Input data:
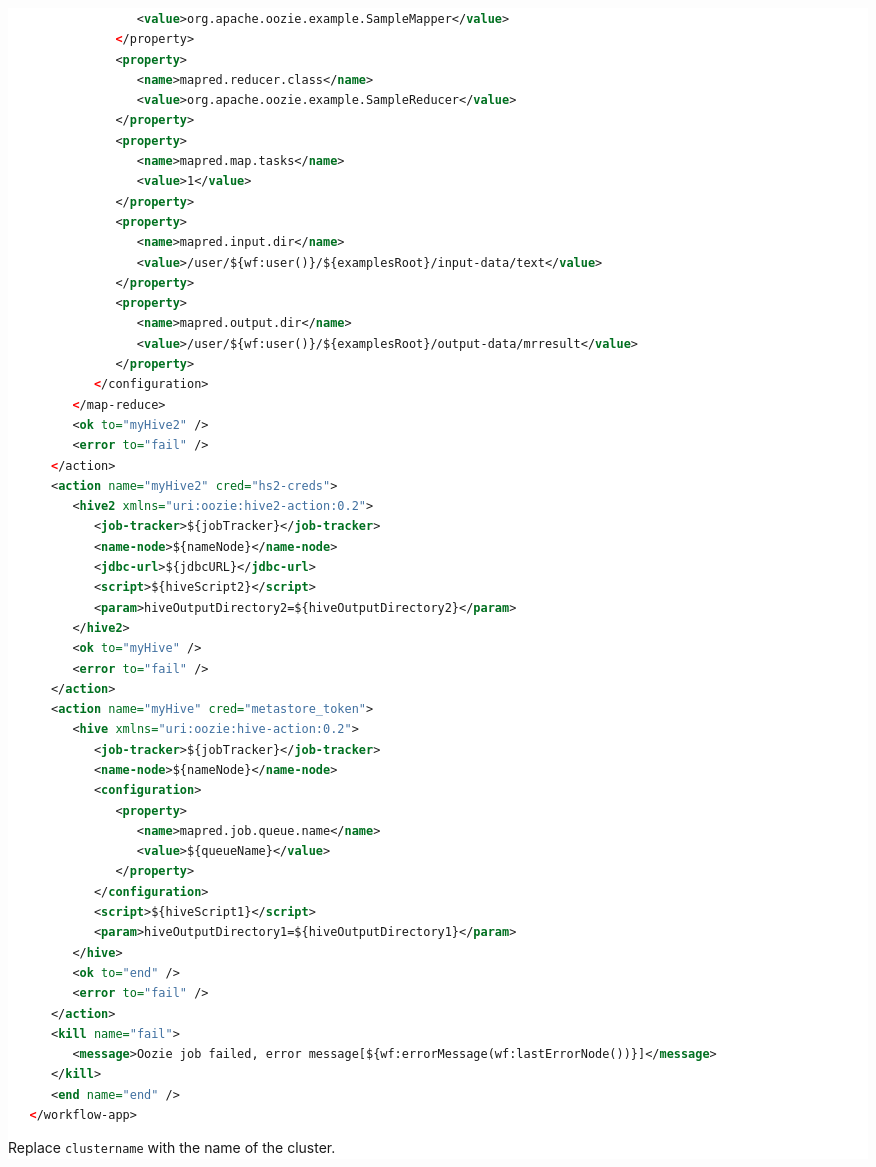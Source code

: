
  ```xml
                   <value>org.apache.oozie.example.SampleMapper</value>
                </property>
                <property>
                   <name>mapred.reducer.class</name>
                   <value>org.apache.oozie.example.SampleReducer</value>
                </property>
                <property>
                   <name>mapred.map.tasks</name>
                   <value>1</value>
                </property>
                <property>
                   <name>mapred.input.dir</name>
                   <value>/user/${wf:user()}/${examplesRoot}/input-data/text</value>
                </property>
                <property>
                   <name>mapred.output.dir</name>
                   <value>/user/${wf:user()}/${examplesRoot}/output-data/mrresult</value>
                </property>
             </configuration>
          </map-reduce>
          <ok to="myHive2" />
          <error to="fail" />
       </action>
       <action name="myHive2" cred="hs2-creds">
          <hive2 xmlns="uri:oozie:hive2-action:0.2">
             <job-tracker>${jobTracker}</job-tracker>
             <name-node>${nameNode}</name-node>
             <jdbc-url>${jdbcURL}</jdbc-url>
             <script>${hiveScript2}</script>
             <param>hiveOutputDirectory2=${hiveOutputDirectory2}</param>
          </hive2>
          <ok to="myHive" />
          <error to="fail" />
       </action>
       <action name="myHive" cred="metastore_token">
          <hive xmlns="uri:oozie:hive-action:0.2">
             <job-tracker>${jobTracker}</job-tracker>
             <name-node>${nameNode}</name-node>
             <configuration>
                <property>
                   <name>mapred.job.queue.name</name>
                   <value>${queueName}</value>
                </property>
             </configuration>
             <script>${hiveScript1}</script>
             <param>hiveOutputDirectory1=${hiveOutputDirectory1}</param>
          </hive>
          <ok to="end" />
          <error to="fail" />
       </action>
       <kill name="fail">
          <message>Oozie job failed, error message[${wf:errorMessage(wf:lastErrorNode())}]</message>
       </kill>
       <end name="end" />
    </workflow-app>
 ```
Replace `clustername` with the name of the cluster.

Task objective: Repeat the records above verbatim. Include none of the pictures.

Solution to this exercise:
Source code

:
  ```xml
                   <value>org.apache.oozie.example.SampleMapper</value>
                </property>
                <property>
                   <name>mapred.reducer.class</name>
                   <value>org.apache.oozie.example.SampleReducer</value>
                </property>
                <property>
                   <name>mapred.map.tasks</name>
                   <value>1</value>
                </property>
                <property>
                   <name>mapred.input.dir</name>
                   <value>/user/${wf:user()}/${examplesRoot}/input-data/text</value>
                </property>
                <property>
                   <name>mapred.output.dir</name>
                   <value>/user/${wf:user()}/${examplesRoot}/output-data/mrresult</value>
                </property>
             </configuration>
          </map-reduce>
          <ok to="myHive2" />
          <error to="fail" />
       </action>
       <action name="myHive2" cred="hs2-creds">
          <hive2 xmlns="uri:oozie:hive2-action:0.2">
             <job-tracker>${jobTracker}</job-tracker>
             <name-node>${nameNode}</name-node>
             <jdbc-url>${jdbcURL}</jdbc-url>
             <script>${hiveScript2}</script>
             <param>hiveOutputDirectory2=${hiveOutputDirectory2}</param>
          </hive2>
          <ok to="myHive" />
          <error to="fail" />
       </action>
       <action name="myHive" cred="metastore_token">
          <hive xmlns="uri:oozie:hive-action:0.2">
             <job-tracker>${jobTracker}</job-tracker>
             <name-node>${nameNode}</name-node>
             <configuration>
                <property>
                   <name>mapred.job.queue.name</name>
                   <value>${queueName}</value>
                </property>
             </configuration>
             <script>${hiveScript1}</script>
             <param>hiveOutputDirectory1=${hiveOutputDirectory1}</param>
          </hive>
          <ok to="end" />
          <error to="fail" />
       </action>
       <kill name="fail">
          <message>Oozie job failed, error message[${wf:errorMessage(wf:lastErrorNode())}]</message>
       </kill>
       <end name="end" />
    </workflow-app>
 ```
Replace `clustername` with the name of the cluster.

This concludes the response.